[Stored data]
□ □ □
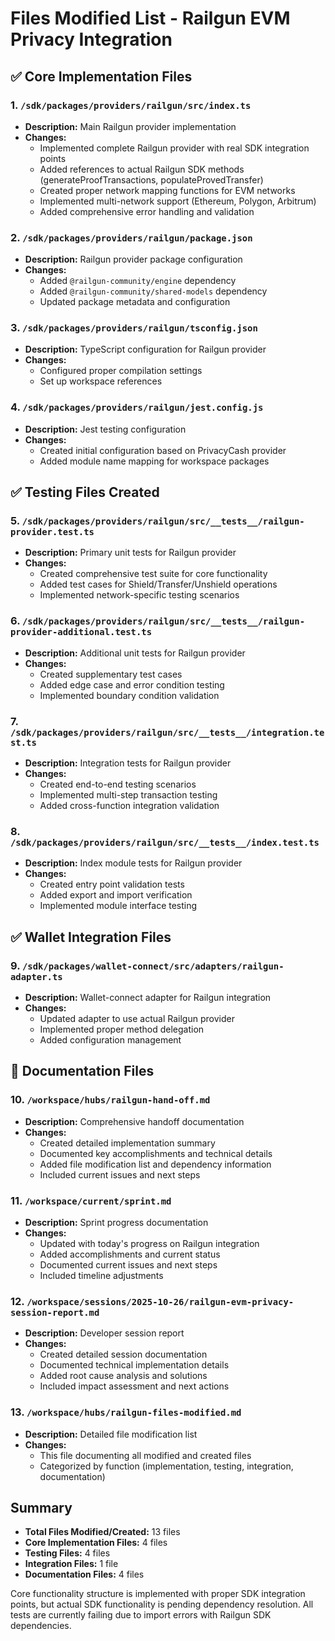 # Files Modified List - Railgun EVM Privacy Integration

## ✅ Core Implementation Files

### 1. `/sdk/packages/providers/railgun/src/index.ts`
- **Description:** Main Railgun provider implementation
- **Changes:** 
  - Implemented complete Railgun provider with real SDK integration points
  - Added references to actual Railgun SDK methods (generateProofTransactions, populateProvedTransfer)
  - Created proper network mapping functions for EVM networks
  - Implemented multi-network support (Ethereum, Polygon, Arbitrum)
  - Added comprehensive error handling and validation

### 2. `/sdk/packages/providers/railgun/package.json`
- **Description:** Railgun provider package configuration
- **Changes:**
  - Added `@railgun-community/engine` dependency
  - Added `@railgun-community/shared-models` dependency
  - Updated package metadata and configuration

### 3. `/sdk/packages/providers/railgun/tsconfig.json`
- **Description:** TypeScript configuration for Railgun provider
- **Changes:**
  - Configured proper compilation settings
  - Set up workspace references

### 4. `/sdk/packages/providers/railgun/jest.config.js`
- **Description:** Jest testing configuration
- **Changes:**
  - Created initial configuration based on PrivacyCash provider
  - Added module name mapping for workspace packages

## ✅ Testing Files Created

### 5. `/sdk/packages/providers/railgun/src/__tests__/railgun-provider.test.ts`
- **Description:** Primary unit tests for Railgun provider
- **Changes:**
  - Created comprehensive test suite for core functionality
  - Added test cases for Shield/Transfer/Unshield operations
  - Implemented network-specific testing scenarios

### 6. `/sdk/packages/providers/railgun/src/__tests__/railgun-provider-additional.test.ts`
- **Description:** Additional unit tests for Railgun provider
- **Changes:**
  - Created supplementary test cases
  - Added edge case and error condition testing
  - Implemented boundary condition validation

### 7. `/sdk/packages/providers/railgun/src/__tests__/integration.test.ts`
- **Description:** Integration tests for Railgun provider
- **Changes:**
  - Created end-to-end testing scenarios
  - Implemented multi-step transaction testing
  - Added cross-function integration validation

### 8. `/sdk/packages/providers/railgun/src/__tests__/index.test.ts`
- **Description:** Index module tests for Railgun provider
- **Changes:**
  - Created entry point validation tests
  - Added export and import verification
  - Implemented module interface testing

## ✅ Wallet Integration Files

### 9. `/sdk/packages/wallet-connect/src/adapters/railgun-adapter.ts`
- **Description:** Wallet-connect adapter for Railgun integration
- **Changes:**
  - Updated adapter to use actual Railgun provider
  - Implemented proper method delegation
  - Added configuration management

## 📝 Documentation Files

### 10. `/workspace/hubs/railgun-hand-off.md`
- **Description:** Comprehensive handoff documentation
- **Changes:**
  - Created detailed implementation summary
  - Documented key accomplishments and technical details
  - Added file modification list and dependency information
  - Included current issues and next steps

### 11. `/workspace/current/sprint.md`
- **Description:** Sprint progress documentation
- **Changes:**
  - Updated with today's progress on Railgun integration
  - Added accomplishments and current status
  - Documented current issues and next steps
  - Included timeline adjustments

### 12. `/workspace/sessions/2025-10-26/railgun-evm-privacy-session-report.md`
- **Description:** Developer session report
- **Changes:**
  - Created detailed session documentation
  - Documented technical implementation details
  - Added root cause analysis and solutions
  - Included impact assessment and next actions

### 13. `/workspace/hubs/railgun-files-modified.md`
- **Description:** Detailed file modification list
- **Changes:**
  - This file documenting all modified and created files
  - Categorized by function (implementation, testing, integration, documentation)

## Summary
- **Total Files Modified/Created:** 13 files
- **Core Implementation Files:** 4 files
- **Testing Files:** 4 files
- **Integration Files:** 1 file
- **Documentation Files:** 4 files

Core functionality structure is implemented with proper SDK integration points, but actual SDK functionality is pending dependency resolution. All tests are currently failing due to import errors with Railgun SDK dependencies.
□ □ □
How to complete this task —
Reproduce the lines of the entries above from the one with "- Updated package" to the one with "- Implemented network-specific", both included, exactly and without any other line.

Written reply —
  - Updated package metadata and configuration

### 3. `/sdk/packages/providers/railgun/tsconfig.json`
- **Description:** TypeScript configuration for Railgun provider
- **Changes:**
  - Configured proper compilation settings
  - Set up workspace references

### 4. `/sdk/packages/providers/railgun/jest.config.js`
- **Description:** Jest testing configuration
- **Changes:**
  - Created initial configuration based on PrivacyCash provider
  - Added module name mapping for workspace packages

## ✅ Testing Files Created

### 5. `/sdk/packages/providers/railgun/src/__tests__/railgun-provider.test.ts`
- **Description:** Primary unit tests for Railgun provider
- **Changes:**
  - Created comprehensive test suite for core functionality
  - Added test cases for Shield/Transfer/Unshield operations
  - Implemented network-specific testing scenarios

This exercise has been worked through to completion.